HOW TO COMPLETE THIS TASK:
Through the end of the data below, output every line exactly, beginning with the line that contains "FAÇA ACESSO COM O EDITOR DE CONSULTAS".

Collected data

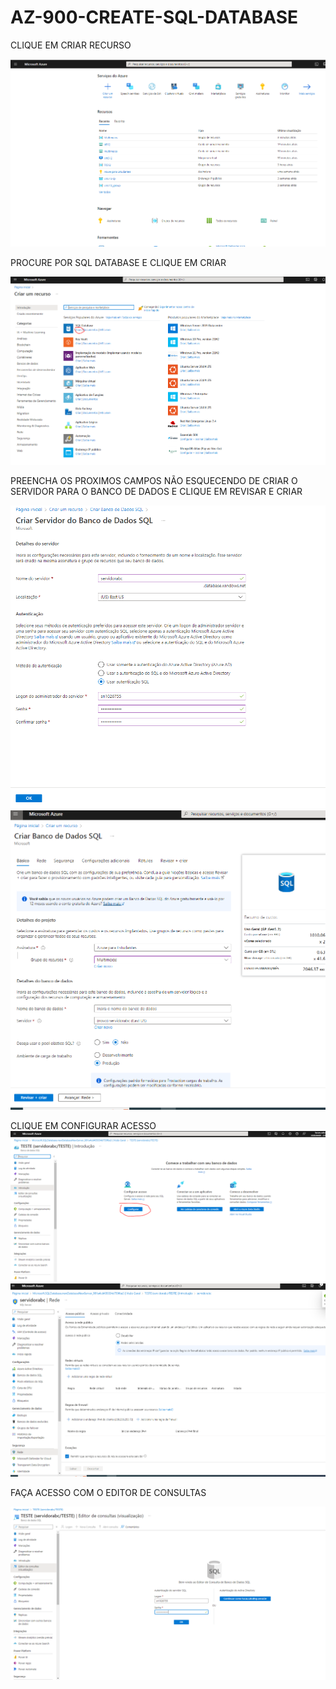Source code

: # AZ-900-CREATE-SQL-DATABASE

CLIQUE EM CRIAR RECURSO

![alt text](01.PNG)


PROCURE POR SQL DATABASE E CLIQUE EM CRIAR

![alt text](02.PNG)


PREENCHA OS PROXIMOS CAMPOS NÃO ESQUECENDO DE CRIAR O SERVIDOR PARA O BANCO DE DADOS E CLIQUE EM REVISAR E CRIAR

![alt text](03.PNG)
![alt text](04.PNG)



CLIQUE EM CONFIGURAR ACESSO
![alt text](05.PNG)
![alt text](06.PNG)


FAÇA ACESSO COM O EDITOR DE CONSULTAS

![alt text](07.PNG)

ANSWER:
FAÇA ACESSO COM O EDITOR DE CONSULTAS

![alt text](07.PNG)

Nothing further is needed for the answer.